§ **Task item**
For the entries below, print exactly the lines between the line holding "7. [ API ](#API)" and the line holding "This project can", inclusive, and nothing else.

[Collected data]
########################################

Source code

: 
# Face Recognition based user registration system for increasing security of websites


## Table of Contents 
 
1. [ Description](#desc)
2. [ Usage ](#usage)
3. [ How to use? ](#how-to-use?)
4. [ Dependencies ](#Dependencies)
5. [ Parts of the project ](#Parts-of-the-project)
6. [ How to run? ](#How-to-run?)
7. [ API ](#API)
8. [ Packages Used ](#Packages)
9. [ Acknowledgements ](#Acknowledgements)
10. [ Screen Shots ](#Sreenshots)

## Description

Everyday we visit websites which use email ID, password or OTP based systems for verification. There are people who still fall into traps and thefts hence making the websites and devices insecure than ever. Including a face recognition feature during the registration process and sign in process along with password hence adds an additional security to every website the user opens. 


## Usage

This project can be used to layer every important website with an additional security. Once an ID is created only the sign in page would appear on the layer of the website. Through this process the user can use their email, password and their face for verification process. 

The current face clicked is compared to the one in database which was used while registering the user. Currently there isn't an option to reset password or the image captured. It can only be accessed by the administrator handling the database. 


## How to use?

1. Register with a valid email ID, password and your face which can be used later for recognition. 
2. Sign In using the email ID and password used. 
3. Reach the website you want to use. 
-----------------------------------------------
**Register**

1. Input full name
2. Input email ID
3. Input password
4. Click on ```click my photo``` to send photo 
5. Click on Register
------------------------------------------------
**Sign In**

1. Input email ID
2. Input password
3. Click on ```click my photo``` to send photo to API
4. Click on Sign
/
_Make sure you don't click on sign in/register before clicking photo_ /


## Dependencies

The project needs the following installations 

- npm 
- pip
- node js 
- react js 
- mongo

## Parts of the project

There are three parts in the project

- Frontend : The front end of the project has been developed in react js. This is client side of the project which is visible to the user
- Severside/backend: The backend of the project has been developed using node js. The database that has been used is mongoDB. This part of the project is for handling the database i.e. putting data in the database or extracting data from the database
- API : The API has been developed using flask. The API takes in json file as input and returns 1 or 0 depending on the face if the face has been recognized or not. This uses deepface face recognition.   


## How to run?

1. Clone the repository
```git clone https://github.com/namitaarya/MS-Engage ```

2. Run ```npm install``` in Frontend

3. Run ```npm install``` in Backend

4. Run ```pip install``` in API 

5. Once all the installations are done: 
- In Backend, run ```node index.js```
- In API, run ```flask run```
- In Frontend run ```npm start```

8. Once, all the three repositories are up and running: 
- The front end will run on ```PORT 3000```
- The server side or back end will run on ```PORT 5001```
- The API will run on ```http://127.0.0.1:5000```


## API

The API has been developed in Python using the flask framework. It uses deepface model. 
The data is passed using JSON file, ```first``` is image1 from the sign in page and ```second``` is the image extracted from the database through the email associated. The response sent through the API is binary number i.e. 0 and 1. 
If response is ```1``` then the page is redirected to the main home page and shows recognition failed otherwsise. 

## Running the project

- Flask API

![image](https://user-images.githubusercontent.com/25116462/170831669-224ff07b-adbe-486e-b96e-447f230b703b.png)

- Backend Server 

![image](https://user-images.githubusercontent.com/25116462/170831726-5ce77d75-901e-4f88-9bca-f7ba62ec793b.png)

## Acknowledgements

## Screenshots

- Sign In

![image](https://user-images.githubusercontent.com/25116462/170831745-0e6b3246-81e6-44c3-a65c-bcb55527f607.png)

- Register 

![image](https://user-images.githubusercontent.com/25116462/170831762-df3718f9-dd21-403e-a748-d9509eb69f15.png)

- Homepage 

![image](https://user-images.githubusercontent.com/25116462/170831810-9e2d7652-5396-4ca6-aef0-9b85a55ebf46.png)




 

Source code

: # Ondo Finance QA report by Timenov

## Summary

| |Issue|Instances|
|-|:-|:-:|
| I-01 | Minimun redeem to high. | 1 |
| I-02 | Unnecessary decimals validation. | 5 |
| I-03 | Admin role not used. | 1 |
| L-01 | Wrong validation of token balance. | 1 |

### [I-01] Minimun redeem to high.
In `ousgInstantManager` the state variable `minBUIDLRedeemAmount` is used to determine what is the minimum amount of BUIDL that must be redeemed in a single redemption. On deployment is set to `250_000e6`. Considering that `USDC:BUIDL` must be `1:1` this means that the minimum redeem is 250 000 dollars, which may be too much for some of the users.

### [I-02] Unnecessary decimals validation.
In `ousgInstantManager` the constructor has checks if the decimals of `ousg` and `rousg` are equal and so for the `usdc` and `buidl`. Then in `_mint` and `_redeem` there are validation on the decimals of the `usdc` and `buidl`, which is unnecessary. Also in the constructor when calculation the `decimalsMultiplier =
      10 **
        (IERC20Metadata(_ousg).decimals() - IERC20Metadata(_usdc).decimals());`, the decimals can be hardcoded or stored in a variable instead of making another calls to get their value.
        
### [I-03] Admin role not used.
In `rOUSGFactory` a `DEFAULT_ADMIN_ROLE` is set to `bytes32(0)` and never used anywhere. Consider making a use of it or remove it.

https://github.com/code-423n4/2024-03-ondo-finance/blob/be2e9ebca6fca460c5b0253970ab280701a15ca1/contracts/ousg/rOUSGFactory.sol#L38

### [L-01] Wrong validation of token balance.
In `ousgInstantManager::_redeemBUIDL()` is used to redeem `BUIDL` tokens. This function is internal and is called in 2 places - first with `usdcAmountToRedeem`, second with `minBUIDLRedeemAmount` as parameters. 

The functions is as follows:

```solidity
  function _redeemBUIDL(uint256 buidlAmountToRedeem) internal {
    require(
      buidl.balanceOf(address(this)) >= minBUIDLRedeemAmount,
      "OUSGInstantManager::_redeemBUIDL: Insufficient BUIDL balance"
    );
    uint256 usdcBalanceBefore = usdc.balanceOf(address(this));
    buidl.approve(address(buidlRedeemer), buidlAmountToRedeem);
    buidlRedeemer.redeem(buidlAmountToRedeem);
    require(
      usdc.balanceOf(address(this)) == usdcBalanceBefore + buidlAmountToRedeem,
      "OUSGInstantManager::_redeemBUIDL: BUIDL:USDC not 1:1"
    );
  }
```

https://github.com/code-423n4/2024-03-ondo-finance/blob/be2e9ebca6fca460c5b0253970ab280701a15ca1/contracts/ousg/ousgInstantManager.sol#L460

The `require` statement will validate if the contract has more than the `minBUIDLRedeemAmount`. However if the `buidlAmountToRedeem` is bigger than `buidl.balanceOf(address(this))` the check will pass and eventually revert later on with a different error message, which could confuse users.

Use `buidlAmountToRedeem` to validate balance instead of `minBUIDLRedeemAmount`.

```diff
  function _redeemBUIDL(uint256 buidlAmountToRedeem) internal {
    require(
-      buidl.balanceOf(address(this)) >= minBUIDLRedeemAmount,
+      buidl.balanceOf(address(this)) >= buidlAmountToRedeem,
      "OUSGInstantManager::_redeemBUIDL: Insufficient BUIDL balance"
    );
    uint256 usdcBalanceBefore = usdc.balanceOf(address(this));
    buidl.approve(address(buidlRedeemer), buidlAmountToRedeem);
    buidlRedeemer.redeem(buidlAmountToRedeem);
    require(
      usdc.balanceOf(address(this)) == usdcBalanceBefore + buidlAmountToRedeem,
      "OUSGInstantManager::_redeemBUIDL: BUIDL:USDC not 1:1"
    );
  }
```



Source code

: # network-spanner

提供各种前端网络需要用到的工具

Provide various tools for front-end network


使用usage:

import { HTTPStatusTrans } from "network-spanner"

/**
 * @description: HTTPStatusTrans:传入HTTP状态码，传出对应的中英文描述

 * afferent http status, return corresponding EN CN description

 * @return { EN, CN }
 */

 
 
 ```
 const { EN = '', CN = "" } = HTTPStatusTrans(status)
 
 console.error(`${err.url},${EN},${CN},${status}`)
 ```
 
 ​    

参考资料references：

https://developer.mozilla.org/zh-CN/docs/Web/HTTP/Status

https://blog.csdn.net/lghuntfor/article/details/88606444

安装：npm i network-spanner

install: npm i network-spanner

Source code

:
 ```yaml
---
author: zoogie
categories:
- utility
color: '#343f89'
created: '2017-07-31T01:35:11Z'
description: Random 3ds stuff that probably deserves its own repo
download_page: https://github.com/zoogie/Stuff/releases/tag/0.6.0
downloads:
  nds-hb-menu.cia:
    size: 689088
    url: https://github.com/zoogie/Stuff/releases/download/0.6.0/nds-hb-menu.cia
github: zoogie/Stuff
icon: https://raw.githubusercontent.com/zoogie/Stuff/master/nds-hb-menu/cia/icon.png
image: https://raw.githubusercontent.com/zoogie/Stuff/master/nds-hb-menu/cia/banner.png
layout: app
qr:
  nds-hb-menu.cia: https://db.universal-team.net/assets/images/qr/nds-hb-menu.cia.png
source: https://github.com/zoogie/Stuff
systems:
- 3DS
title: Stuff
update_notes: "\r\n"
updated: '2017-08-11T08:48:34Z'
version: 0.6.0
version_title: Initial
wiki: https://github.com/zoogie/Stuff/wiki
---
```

########################################

§ **Answer to this task**
7. [ API ](#API)
8. [ Packages Used ](#Packages)
9. [ Acknowledgements ](#Acknowledgements)
10. [ Screen Shots ](#Sreenshots)

## Description

Everyday we visit websites which use email ID, password or OTP based systems for verification. There are people who still fall into traps and thefts hence making the websites and devices insecure than ever. Including a face recognition feature during the registration process and sign in process along with password hence adds an additional security to every website the user opens. 


## Usage

This project can be used to layer every important website with an additional security. Once an ID is created only the sign in page would appear on the layer of the website. Through this process the user can use their email, password and their face for verification process. 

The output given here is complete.